Randomized Controlled Trial Multicenter Study
- Paul S Myles, Julian A Smith, Andrew Forbes, Brendan Silbert, Mohandas Jayarajah, Thomas Painter, D James Cooper, Silvana Marasco, John McNeil, Jean S Bussières, Shay McGuinness, Kelly Byrne, Matthew T V Chan, Giovanni Landoni, Sophie Wallace, and ATACAS Investigators of the ANZCA Clinical Trials Network.
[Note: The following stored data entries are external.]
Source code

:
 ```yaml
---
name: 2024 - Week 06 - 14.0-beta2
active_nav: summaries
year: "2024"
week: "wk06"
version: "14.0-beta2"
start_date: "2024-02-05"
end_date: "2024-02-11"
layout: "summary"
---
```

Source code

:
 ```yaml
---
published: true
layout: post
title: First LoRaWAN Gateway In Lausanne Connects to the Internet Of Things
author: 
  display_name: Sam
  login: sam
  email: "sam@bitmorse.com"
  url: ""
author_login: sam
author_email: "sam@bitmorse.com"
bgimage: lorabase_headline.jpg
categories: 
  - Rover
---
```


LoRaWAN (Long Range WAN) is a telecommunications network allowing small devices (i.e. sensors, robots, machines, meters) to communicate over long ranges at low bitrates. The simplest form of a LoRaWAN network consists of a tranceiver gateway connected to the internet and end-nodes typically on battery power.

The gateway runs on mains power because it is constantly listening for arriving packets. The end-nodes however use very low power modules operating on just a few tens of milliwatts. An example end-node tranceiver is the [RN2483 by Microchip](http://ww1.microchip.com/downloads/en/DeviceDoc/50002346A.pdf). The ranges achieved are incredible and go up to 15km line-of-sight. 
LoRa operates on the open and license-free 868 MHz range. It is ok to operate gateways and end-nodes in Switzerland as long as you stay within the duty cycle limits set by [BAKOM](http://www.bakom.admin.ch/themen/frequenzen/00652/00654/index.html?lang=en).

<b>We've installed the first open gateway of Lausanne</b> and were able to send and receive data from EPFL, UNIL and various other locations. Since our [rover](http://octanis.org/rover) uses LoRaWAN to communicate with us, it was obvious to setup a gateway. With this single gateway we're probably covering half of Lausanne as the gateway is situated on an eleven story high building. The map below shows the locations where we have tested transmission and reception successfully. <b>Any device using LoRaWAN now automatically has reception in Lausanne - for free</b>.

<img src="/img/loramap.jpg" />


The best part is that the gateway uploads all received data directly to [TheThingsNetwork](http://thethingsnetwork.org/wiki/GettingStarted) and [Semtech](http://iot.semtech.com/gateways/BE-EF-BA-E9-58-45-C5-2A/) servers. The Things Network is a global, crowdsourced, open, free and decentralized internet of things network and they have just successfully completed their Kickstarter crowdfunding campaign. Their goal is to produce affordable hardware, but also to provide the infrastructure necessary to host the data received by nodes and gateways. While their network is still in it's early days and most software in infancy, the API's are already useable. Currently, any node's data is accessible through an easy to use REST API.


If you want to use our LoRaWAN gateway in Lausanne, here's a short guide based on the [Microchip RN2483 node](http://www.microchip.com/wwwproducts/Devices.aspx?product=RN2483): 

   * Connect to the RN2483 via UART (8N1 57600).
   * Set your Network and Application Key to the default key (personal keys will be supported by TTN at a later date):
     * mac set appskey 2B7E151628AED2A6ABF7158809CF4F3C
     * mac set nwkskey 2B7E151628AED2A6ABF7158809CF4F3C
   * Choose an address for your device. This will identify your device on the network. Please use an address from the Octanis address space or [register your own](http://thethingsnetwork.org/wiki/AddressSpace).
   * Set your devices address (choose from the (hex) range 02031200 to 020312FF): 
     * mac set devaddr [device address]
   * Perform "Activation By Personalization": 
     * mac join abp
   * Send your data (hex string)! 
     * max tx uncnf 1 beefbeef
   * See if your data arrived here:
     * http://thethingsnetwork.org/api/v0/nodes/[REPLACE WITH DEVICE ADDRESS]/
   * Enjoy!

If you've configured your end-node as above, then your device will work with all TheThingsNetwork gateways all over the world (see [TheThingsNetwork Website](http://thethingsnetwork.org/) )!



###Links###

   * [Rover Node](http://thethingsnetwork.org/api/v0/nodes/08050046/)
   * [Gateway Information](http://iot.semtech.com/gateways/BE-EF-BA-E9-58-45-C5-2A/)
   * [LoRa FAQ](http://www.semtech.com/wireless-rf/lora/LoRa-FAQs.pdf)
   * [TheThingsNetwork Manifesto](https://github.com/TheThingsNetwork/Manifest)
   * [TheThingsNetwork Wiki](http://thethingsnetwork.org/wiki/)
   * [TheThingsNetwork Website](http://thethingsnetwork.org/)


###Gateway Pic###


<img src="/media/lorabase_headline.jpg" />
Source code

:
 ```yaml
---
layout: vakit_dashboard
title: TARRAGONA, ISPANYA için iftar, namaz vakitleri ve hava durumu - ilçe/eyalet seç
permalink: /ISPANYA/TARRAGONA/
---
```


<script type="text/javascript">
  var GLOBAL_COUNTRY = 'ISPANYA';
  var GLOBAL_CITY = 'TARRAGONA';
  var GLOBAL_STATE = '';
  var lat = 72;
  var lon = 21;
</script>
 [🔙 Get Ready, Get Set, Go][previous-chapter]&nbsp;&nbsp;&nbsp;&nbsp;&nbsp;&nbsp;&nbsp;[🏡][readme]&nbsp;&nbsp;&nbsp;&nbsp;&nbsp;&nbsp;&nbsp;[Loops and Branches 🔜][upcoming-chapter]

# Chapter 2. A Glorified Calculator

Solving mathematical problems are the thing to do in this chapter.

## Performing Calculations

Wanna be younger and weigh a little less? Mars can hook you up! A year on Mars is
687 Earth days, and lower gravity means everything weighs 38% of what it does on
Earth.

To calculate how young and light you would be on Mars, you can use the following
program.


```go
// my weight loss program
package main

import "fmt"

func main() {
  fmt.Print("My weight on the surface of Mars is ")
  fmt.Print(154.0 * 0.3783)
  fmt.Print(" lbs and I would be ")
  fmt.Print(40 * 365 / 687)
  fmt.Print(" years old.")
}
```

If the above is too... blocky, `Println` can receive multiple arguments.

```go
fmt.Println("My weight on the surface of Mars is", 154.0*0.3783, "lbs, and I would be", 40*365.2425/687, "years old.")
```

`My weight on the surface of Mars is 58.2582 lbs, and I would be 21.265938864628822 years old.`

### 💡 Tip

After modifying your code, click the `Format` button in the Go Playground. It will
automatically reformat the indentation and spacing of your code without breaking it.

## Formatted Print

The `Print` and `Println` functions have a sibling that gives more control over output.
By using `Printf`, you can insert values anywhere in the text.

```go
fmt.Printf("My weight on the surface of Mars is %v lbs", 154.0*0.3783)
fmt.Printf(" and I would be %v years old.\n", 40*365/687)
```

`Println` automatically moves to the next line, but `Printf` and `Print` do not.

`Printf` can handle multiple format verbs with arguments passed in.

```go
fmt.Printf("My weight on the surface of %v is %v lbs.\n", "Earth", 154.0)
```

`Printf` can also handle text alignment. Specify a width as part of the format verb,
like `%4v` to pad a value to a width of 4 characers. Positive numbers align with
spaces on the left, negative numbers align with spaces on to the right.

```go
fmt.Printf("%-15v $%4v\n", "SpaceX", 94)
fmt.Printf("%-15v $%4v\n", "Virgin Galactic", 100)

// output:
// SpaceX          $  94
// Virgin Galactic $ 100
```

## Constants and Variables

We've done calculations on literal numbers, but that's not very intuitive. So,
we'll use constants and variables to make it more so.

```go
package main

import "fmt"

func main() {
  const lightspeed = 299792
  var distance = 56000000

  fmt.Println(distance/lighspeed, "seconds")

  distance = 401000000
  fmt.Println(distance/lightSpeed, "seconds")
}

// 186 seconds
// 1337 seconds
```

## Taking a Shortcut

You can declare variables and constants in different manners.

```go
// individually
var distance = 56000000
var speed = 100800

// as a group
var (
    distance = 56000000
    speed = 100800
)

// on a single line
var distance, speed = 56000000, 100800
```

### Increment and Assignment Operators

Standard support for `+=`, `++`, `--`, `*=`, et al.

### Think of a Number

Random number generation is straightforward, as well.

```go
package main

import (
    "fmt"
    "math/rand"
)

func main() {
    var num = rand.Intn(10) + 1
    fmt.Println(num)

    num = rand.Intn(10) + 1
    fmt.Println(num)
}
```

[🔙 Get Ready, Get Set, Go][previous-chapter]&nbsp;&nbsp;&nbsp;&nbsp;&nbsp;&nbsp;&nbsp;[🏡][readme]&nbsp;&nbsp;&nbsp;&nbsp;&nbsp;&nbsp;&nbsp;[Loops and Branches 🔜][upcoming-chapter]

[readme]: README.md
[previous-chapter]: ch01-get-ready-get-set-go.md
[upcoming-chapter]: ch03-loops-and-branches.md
- From the Alfred Hospital (P.S.M., D.J.C., S. Marasco, S.W.) and Monash University (P.S.M., J.A.S., A.F., D.J.C., S. Marasco, J.M., S.W.), Melbourne, VIC, St. Vincent's Hospital, Fitzroy, VIC (B.S.), and the Royal Adelaide Hospital, Adelaide, SA (T.P.) - all in Australia; South West Cardiac Centre, Derriford Hospital, Plymouth, United Kingdom (M.J.); Institut Universitaire de Cardiologie et de Pneumologie de Québec, Quebec, Canada (J.S.B.); Auckland City Hospital, Auckland (S. McGuinness), and Waikato Hospital, Hamilton (K.B.) - both in New Zealand; the Chinese University of Hong Kong, Hong Kong (M.T.V.C.); and Istituto di Ricovero e Cura a Carattere Scientifico San Raffaele and Vita-Salute San Raffaele University, Milan (G.L.).
- N. Engl. J. Med. 2017 Jan 12; 376 (2): 136-148.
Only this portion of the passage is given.